Wavemaking resistance is determined by two factors. One (the primary factor) is the length of the ship. The longer she is in proportion to her beam, the less the wavemaking resistance and the faster she'll go. This is why lengthening the hull of a ship (as was done by the Japanese) will actually cause her to increase maximum speed without any additional modifications. The second factor in increasing speed is the beam to draft ratio. Deepening the hull causes the ship to lose resistance thus increase speed.

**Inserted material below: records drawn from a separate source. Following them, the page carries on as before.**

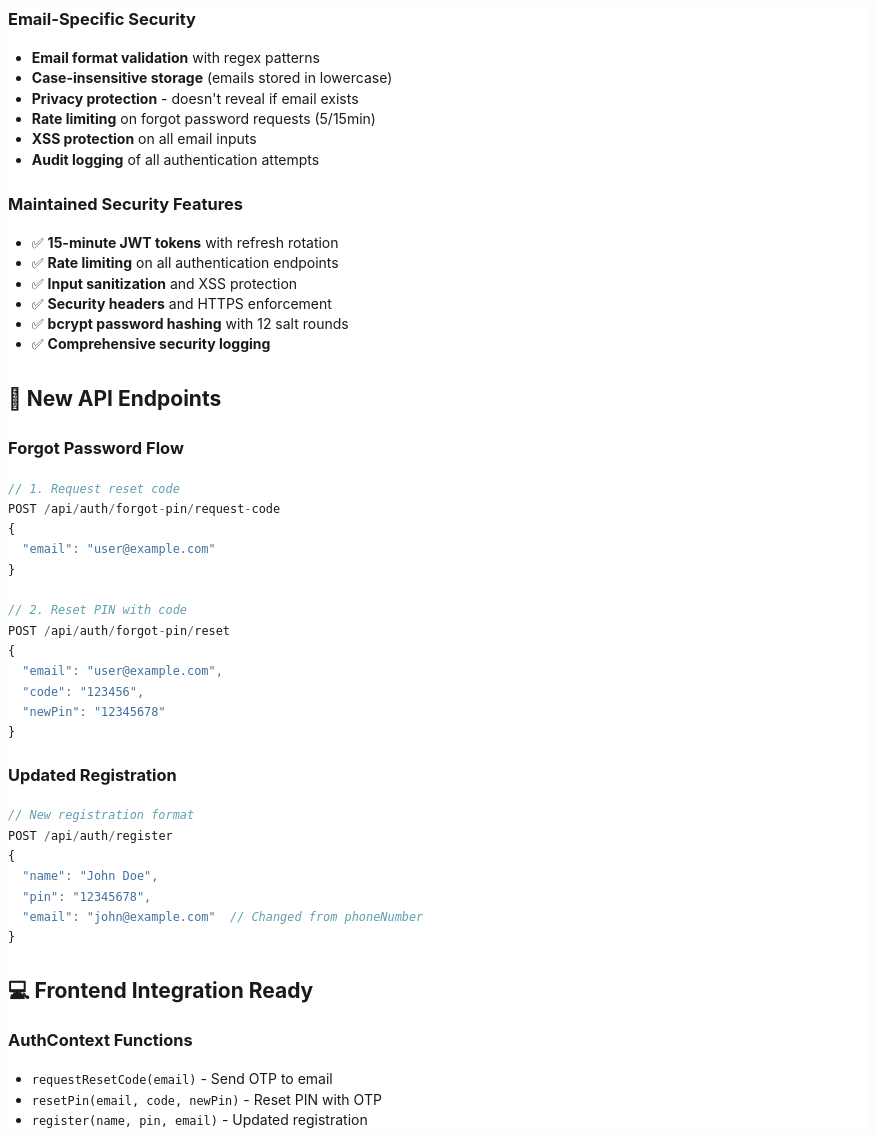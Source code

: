 ### Email-Specific Security
- **Email format validation** with regex patterns
- **Case-insensitive storage** (emails stored in lowercase)
- **Privacy protection** - doesn't reveal if email exists
- **Rate limiting** on forgot password requests (5/15min)
- **XSS protection** on all email inputs
- **Audit logging** of all authentication attempts

### Maintained Security Features
- ✅ **15-minute JWT tokens** with refresh rotation
- ✅ **Rate limiting** on all authentication endpoints
- ✅ **Input sanitization** and XSS protection
- ✅ **Security headers** and HTTPS enforcement
- ✅ **bcrypt password hashing** with 12 salt rounds
- ✅ **Comprehensive security logging**

## 🚀 New API Endpoints

### Forgot Password Flow
```javascript
// 1. Request reset code
POST /api/auth/forgot-pin/request-code
{
  "email": "user@example.com"
}

// 2. Reset PIN with code
POST /api/auth/forgot-pin/reset
{
  "email": "user@example.com",
  "code": "123456",
  "newPin": "12345678"
}
```

### Updated Registration
```javascript
// New registration format
POST /api/auth/register
{
  "name": "John Doe",
  "pin": "12345678",
  "email": "john@example.com"  // Changed from phoneNumber
}
```

## 💻 Frontend Integration Ready

### AuthContext Functions
- `requestResetCode(email)` - Send OTP to email
- `resetPin(email, code, newPin)` - Reset PIN with OTP
- `register(name, pin, email)` - Updated registration
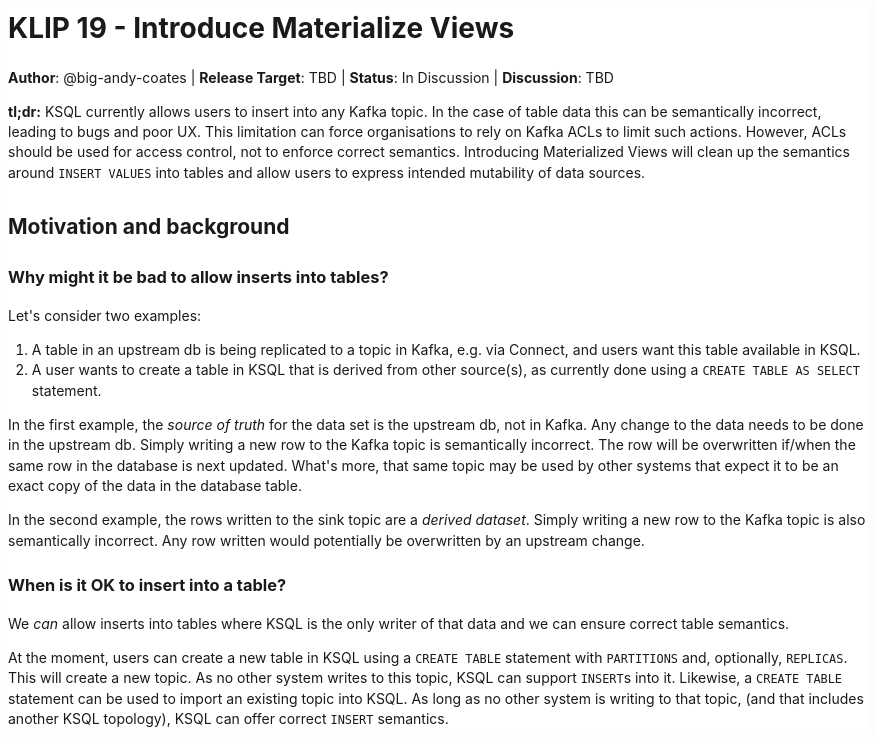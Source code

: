# KLIP 19 - Introduce Materialize Views

**Author**: @big-andy-coates | 
**Release Target**: TBD | 
**Status**: In Discussion | 
**Discussion**: TBD

**tl;dr:** 
KSQL currently allows users to insert into any Kafka topic. In the case of table data this can be semantically incorrect,
leading to bugs and poor UX. This limitation can force organisations to rely on Kafka ACLs to limit such actions. 
However, ACLs should be used for access control, not to enforce correct semantics. Introducing Materialized Views will 
clean up the semantics around `INSERT VALUES` into tables and allow users to express intended mutability of data sources.    

## Motivation and background

### Why might it be bad to allow inserts into tables?

Let's consider two examples:
1. A table in an upstream db is being replicated to a topic in Kafka, e.g. via Connect, and users want this 
   table available in KSQL.
1. A user wants to create a table in KSQL that is derived from other source(s), as currently done using a 
   `CREATE TABLE AS SELECT` statement.
   
In the first example, the _source of truth_ for the data set is the upstream db, not in Kafka. Any change to the data 
needs to be done in the upstream db. Simply writing a new row to the Kafka topic is semantically incorrect. The row will
be overwritten if/when the same row in the database is next updated. What's more, that same topic may be used by other 
systems that expect it to be an exact copy of the data in the database table. 

In the second example, the rows written to the sink topic are a _derived dataset_.  Simply writing a new row to the Kafka 
topic is also semantically incorrect. Any row written would potentially be overwritten by an upstream change.

### When is it OK to insert into a table?

We _can_ allow inserts into tables where KSQL is the only writer of that data and we can ensure correct table semantics.

At the moment, users can create a new table in KSQL using a `CREATE TABLE` statement with `PARTITIONS` and, optionally,
`REPLICAS`. This will create a new topic. As no other system writes to this topic, KSQL can support `INSERT`s into it.
Likewise, a `CREATE TABLE` statement can be used to import an existing topic into KSQL. As long as no other system is 
writing to that topic, (and that includes another KSQL topology), KSQL can offer correct `INSERT` semantics.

What is actually crucial here is the rate at which the cross sectional area of the ship changes. A ship with a slow change (increase or decrease) in cross-sectional area will have less wavemaking resistance than a ship with a rapid change. This is where prismatic coefficient comes in - it actually is a pretty good rough measure of how quickly the cross sectional area changes.
Now we come to dodges. The Iowa's have a pronounced bulbous bow. At slow speeds (where wetted area resistance predominates), this increases resistance due its wetted area and is a disadvantage. However, at higher speeds, it tricks the water into thinking that cross-sectional area is changing much more slowly than is the case and therefore reduces wavemaking resistance. Thus a bulbous bow benefits at higher speeds and is a liability at low speeds. You'll note that modern tankers have very large bulbous bows - this is because they have very high prismatic coefficients and the bulbous bow tricks the water into thinking that the hull is less bluff than is the case.
The problem with all this is, as prismatic coefficient drops, so does usable volume within the hull. Worse, so does buoyancy. At this point, the great trick is to maximize usable internal volume while reducing rate of cross-sectional area change.
The best hull form for usable internal volume is a box - which has zero unit cross-sectional change along its length and thus zero wavemaking resistance. Unfortunately at its ends, its rate of cross-sectional change is infinite and so is its wavemaking resistance. It is possible to move it through the water but the energy output is dreadful for any given speed.
In the good old days of ship design, ships had constantly changing cross sectional area along their length so had minimized wave-making resistance. This caused immediate penalties in internal volume and also in cost (curved things cost more to make than straight things). So, the great idea was to use a nice, box-like centersection and gently-tapering ends.
Now we have yet more problems. A ship with fine ends (those that have a gently-changing cross-sectional area) have little buoyancy fore and aft. They will dig their bows into the water in heavy weather and generally be very wet and unpleasant. This can be countered (partially) by giving the ships greater freeboard forward. Battleships have another problem that is pretty much peculiar to them. Their guns and armor ensure that most of their weight is amidships and this is where their bouyancy is needed. This causes much grief.
About 1935, in the US design offices, somebody had what we call in The Business a BFBO - a "Blinding Flash of the Bloody Obvious" - a sudden realization of a very simple concept that had eluded everybody else. Since a rectangular centersection is essentially wavemaking resistance-free, if it is extended as far fore and aft as possible it should be possible to have a relatively rapid change in cross-sectional area fore and aft of that block that averages out to a reasonable value over the ship's length. This gives internal volume and buoyancy just where it is needed while keeping resistance at a minimum.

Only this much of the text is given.